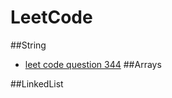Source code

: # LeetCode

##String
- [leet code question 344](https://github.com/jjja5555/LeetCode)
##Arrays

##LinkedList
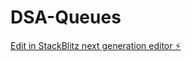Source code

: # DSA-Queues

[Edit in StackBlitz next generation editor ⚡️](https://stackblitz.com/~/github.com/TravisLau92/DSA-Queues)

====

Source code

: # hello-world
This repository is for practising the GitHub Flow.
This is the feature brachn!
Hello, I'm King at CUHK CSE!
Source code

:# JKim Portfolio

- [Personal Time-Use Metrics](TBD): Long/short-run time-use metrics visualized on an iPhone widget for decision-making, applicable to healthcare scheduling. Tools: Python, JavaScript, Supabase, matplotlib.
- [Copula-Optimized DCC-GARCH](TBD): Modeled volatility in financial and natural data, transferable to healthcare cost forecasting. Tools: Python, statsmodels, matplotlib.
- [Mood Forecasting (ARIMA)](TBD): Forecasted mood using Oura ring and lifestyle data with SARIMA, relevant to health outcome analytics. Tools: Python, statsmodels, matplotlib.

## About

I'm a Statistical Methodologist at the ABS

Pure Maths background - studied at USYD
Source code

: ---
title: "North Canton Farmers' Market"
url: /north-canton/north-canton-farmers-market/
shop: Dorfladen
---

====

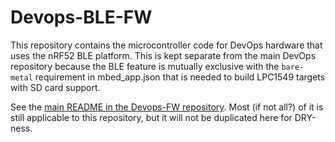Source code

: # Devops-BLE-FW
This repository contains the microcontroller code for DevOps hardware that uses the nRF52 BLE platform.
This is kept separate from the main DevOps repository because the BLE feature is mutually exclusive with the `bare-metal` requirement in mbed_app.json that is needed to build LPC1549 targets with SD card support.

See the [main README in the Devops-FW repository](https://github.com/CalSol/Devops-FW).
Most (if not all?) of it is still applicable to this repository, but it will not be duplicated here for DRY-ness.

====

## What this task involves
From the records above, transcribe exactly the lines starting at the one containing "- [leet code" and ending at the one containing "[Edit in StackBlitz". Skip the pictures.

## Response to this exercise
- [leet code question 344](https://github.com/jjja5555/LeetCode)
##Arrays

##LinkedList
Source code

: # DSA-Queues

[Edit in StackBlitz next generation editor ⚡️](https://stackblitz.com/~/github.com/TravisLau92/DSA-Queues)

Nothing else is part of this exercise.